On 28 September, the entire state of South Australia lost power. Severe storms brought down pylons, lightning hit generators, wind turbines had to stop and the whole SA power system, including back-ups, went into auto shut-down, leaving 1.7 million people in the dark. Then another struggle began. Australia’s climate change policies came under the spotlight and it seemed they were diverging. South Australia’s impressive 41 per cent power generation from renewables was called into question by the federal government. Prime minister Malcolm Turnbull spoke of the intermittency of solar and wind power and said that although emission targets were important, energy security should come first.
This was echoed by the environment and energy minister, Josh Frydenberg, who wants to bring other states’ “unrealistic” renewable-generation targets into line with the federal one: from 15 per cent to 23.5 per cent by 2020; compared to Victoria - from 12 per cent to 40 per cent by 2025, Queensland - from 4.5 per cent to 50 per cent by 2030 and SA’s target of 50 per cent by 2025.
Meanwhile, SA’s Labour-party premier Jay Weatherill said that the blackout was due to weather and not renewables; any source of energy would have failed.

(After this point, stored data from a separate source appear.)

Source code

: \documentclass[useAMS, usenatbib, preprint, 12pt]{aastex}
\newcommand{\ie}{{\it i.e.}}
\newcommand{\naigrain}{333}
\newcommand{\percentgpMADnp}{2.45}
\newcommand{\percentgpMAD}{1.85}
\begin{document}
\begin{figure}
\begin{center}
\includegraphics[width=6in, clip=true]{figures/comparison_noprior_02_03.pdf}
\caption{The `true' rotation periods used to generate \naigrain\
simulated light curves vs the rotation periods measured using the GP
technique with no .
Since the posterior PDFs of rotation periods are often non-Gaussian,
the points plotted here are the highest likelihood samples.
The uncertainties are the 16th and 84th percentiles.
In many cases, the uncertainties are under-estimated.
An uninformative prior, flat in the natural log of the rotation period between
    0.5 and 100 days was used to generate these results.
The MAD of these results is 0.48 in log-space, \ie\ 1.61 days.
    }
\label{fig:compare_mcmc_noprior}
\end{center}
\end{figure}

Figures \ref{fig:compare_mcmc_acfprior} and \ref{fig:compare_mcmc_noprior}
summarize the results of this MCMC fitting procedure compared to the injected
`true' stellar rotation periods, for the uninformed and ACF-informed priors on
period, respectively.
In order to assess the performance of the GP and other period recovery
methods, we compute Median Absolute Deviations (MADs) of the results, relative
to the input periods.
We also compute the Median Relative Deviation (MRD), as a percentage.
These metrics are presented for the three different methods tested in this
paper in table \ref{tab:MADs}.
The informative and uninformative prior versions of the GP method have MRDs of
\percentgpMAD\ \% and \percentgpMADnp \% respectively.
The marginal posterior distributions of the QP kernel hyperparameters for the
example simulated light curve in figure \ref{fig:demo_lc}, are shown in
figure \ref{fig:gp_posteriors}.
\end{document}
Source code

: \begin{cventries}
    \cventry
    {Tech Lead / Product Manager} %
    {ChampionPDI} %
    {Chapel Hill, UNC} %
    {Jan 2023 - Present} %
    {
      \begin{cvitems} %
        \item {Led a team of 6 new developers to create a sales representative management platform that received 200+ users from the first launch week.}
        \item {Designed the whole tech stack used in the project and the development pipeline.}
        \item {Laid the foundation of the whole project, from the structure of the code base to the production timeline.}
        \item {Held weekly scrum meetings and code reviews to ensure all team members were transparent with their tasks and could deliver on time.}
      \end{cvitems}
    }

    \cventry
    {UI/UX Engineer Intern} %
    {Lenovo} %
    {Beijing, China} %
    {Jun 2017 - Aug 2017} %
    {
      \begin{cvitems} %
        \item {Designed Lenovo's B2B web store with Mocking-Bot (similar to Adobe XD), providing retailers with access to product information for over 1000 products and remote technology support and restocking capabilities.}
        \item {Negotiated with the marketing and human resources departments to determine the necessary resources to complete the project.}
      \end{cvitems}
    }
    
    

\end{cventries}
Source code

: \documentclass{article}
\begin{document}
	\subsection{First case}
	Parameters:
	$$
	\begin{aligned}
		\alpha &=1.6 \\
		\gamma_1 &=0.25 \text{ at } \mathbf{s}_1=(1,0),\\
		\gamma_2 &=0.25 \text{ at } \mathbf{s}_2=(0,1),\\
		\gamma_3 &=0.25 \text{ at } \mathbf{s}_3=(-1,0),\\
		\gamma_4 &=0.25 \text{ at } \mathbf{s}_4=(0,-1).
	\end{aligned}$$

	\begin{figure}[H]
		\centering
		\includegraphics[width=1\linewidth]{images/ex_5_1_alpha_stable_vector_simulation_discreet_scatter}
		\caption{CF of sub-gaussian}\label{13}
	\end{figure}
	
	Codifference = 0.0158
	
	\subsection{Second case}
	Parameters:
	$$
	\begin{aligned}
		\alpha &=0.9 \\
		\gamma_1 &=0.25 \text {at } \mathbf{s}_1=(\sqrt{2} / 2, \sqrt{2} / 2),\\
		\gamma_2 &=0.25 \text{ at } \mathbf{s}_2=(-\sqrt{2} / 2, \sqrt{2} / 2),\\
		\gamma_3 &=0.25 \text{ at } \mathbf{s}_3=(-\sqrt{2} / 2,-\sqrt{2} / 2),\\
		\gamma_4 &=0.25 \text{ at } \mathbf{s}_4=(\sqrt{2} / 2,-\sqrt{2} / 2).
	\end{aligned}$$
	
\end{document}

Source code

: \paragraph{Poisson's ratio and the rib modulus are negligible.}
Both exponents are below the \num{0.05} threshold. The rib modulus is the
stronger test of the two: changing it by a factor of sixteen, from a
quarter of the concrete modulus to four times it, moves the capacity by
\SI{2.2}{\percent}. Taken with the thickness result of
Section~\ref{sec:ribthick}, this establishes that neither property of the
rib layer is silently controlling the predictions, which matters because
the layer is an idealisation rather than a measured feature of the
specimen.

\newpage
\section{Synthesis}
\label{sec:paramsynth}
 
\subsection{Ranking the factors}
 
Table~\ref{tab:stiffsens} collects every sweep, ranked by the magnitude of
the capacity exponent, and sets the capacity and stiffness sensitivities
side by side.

Frydenberg has conceded that renewable energy was probably not to blame, but has called for an inquiry.
Earlier in September, two board members from the advisory Climate Change Authority criticised a report produced by their colleagues, saying that stronger measures were needed to cut emissions than the government target of 26-28 per cent by 2030. Frydenberg responded that others on the board agreed with the report and there would be five-year reviews in order to keep within the 2°C target agreed at the 2015 Paris climate conference.
In August, well-known scientist Professor Brian Cox came face-to-face with Queensland senator Malcolm Roberts on Australia’s ABC television ‘Q&A’ panel programme. Roberts, who represents the nationalist, right-wing One Nation party, has a background in coal mining and is a climate change sceptic. When Cox produced a global-warming graph to show temperature increase and its human correlation, the senator blamed manipulated data, citing Nasa as a culprit. “Nasa?” exclaimed an incredulous Cox.
Before that, a new and controversial chief executive of the Commonwealth Scientific and Industrial Research Organisation (CSIRO) - the federal government agency for scientific research in Australia - downsized CSIRO’s climate science group. About a week before the ‘Q&A’ broadcast, the new science minister reinstated CSIRO’s climate change focus and some of the jobs, but the balance has still not been fully redressed.
In January, around 11,000 hectares (110km2) of Cretaceous World Heritage Area forest was lost to fires in Tasmania. “The survival of these ecosystems is truly in doubt, just like the Barrier Reef is under threat from climate change,” warns Professor David Bowman of the University of Tasmania. So can the Great Barrier Reef survive, what is the future for Tasmania’s prehistoric forest, how is Australia being affected by climate change in general and how should it cope?
According to a 2011 Climate Change report by CSIRO, temperatures in Australia have risen by 1°C from 1910 to 2009 and 2000-2009 was the warmest decade on record. CO2 is increasing by two parts per million (ppm) per year, due to the burning of fossil fuels, deforestation and industrial activity.
Yet in 2013, Prime Minister Tony Abbott’s government (a conservative Liberal-National Party coalition) abolished the Climate Commission. Like a phoenix out of the global-warming flames, the commission crowd-funded itself and is still alive today as the Climate Council.
Commission chairman Tim Flannery now heads the Council. Flannery is former director of the South Australian Museum and is involved in conservation, sits on sustainability boards and writes and broadcasts for the world’s press. He is unenthused about Australia’s emission reduction targets. “I’ve lost interest and lost track,” he says. “All the indications are that we won’t make even modest targets. Policies are not adequate.”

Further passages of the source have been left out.